Law of 24 August 1993, which supplements Article 585-1 by providing a

time-limit of one month after the date of the appeal on points of law

for a pleading to be filed. However, that progress could not form the

basis for finding a violation as States, in the spirit of the

Convention, can always improve their national systems even beyond the

requirements of the Convention. As Jhering stated, procedural

formalism is a safeguard for the citizen.

DISSENTING OPINION OF JUDGE BAKA

I maintain the view expressed in the dissenting opinion in the

Melin case that "in criminal matters, the State must ensure that the

accused is officially informed of the essential and decisive steps and

elements also in cassation procedures, and it cannot put the burden in

this respect entirely on the accused or convicted person". In the

present case, however, I am unable to share the opinion of the majority

that there has been a violation of Article 6 of the Convention

(art. 6).

This case is clearly distinguishable from Melin. In the

Melin case the judgment which the applicant sought to have challenged

before the Court of Cassation had not been served at all. Without it

Mr Melin, who was not represented by a lawyer, was not in a position

to prepare his memorial setting out the grounds for his appeal. That

was my main reason for dissenting from the majority of the Chamber in

that case.

In the instant case, on the other hand, Mr Vacher was assisted

by a lawyer during the whole legal procedure. His lawyer should have

been aware of the procedural requirements. A lawyer cannot

legitimately plead ignorance of such important rules.

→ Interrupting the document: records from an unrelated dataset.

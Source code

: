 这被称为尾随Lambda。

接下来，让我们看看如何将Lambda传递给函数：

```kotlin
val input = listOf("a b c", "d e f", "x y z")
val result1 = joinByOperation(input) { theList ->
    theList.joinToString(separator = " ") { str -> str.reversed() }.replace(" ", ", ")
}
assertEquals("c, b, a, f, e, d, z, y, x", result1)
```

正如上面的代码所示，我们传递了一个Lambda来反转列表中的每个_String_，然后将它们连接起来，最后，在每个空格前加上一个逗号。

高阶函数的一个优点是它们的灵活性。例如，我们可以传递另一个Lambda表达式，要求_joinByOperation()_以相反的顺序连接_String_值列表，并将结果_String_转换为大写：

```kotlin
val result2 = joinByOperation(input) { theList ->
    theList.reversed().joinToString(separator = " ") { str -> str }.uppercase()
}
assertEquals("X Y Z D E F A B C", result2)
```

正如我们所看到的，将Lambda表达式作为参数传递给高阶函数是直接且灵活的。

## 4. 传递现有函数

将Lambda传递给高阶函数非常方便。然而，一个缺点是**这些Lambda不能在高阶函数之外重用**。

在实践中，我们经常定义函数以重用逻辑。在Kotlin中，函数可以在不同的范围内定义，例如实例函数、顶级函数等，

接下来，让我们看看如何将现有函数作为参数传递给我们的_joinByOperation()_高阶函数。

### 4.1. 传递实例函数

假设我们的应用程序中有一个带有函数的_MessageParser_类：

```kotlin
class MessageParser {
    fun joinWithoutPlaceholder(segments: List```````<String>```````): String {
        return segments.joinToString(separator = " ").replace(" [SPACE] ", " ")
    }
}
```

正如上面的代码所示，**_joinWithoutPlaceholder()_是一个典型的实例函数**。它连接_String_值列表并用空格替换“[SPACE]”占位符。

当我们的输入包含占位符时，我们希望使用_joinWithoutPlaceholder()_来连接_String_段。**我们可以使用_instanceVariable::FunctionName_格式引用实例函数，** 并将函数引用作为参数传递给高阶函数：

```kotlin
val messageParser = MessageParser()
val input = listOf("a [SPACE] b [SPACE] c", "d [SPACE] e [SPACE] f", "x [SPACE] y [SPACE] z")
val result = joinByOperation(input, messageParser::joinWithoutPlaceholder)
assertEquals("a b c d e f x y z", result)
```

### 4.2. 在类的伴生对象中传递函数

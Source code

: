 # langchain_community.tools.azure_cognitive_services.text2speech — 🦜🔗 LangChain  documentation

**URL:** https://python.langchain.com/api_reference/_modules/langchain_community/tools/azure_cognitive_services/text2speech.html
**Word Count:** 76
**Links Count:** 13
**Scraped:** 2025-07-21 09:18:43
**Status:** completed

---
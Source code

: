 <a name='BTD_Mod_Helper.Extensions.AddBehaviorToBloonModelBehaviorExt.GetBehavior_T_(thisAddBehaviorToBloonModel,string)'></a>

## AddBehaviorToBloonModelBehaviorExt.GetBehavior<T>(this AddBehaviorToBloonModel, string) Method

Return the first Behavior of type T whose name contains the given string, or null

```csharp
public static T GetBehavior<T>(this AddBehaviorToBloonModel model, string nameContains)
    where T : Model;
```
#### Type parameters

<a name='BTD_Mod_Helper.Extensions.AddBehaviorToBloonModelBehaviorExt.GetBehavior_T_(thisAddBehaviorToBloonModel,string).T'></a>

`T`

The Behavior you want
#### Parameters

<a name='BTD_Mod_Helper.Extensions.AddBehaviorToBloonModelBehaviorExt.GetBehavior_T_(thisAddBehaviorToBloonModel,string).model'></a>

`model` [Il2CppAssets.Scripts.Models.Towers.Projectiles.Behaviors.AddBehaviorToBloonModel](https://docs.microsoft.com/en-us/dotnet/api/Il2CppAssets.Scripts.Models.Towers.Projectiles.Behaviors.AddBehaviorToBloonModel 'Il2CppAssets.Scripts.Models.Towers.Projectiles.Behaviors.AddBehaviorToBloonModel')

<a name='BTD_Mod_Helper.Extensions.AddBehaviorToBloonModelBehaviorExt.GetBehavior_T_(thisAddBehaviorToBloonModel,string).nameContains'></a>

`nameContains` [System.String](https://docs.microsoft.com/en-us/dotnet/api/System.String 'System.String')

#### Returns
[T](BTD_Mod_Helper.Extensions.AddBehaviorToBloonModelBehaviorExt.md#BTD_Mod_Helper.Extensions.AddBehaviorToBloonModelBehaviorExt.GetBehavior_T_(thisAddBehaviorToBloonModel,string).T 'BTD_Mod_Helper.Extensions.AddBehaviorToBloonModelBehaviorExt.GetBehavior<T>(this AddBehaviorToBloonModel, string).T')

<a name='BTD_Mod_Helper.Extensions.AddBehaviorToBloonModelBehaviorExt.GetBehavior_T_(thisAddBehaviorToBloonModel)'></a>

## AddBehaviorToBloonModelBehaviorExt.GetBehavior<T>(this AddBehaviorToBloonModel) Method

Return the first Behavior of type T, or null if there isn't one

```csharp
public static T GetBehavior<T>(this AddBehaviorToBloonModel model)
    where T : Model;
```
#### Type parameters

Furthermore, French law, as far as the time-limit for filing

pleadings in support of an appeal to the Court of Cassation is

concerned, formerly made a clear distinction between parties who were

represented by a certain limited number of lawyers having the exclusive

right to plead before that court and those who were not so assisted.

The first category of appellants had a time-limit for filing pleadings,

while no precise time-limit was set for those who were not assisted by

this special body of lawyers.

However, although the former French rules gave certain

appellants some procedural advantage, this could not justify complete

inactivity on the part of the appellants. In the present case,

Mr Vacher did not show the necessary diligence during the appeal

procedure, even though the period available to him for filing a

pleading was significantly longer than for appellants with

legal representatives qualified to represent them before the

Court of Cassation. If Mr Vacher was aware of the average time taken

by the Court of Cassation to hear an appeal, as suggested by the

majority (see paragraph 27 of the judgment), he would - with a little

diligence - also have known the starting-point of the prescribed

ten-day period after which the court could rule on the appeal or at

least how to find out when the appeal would be heard.

Accordingly, I find no violation in the present case.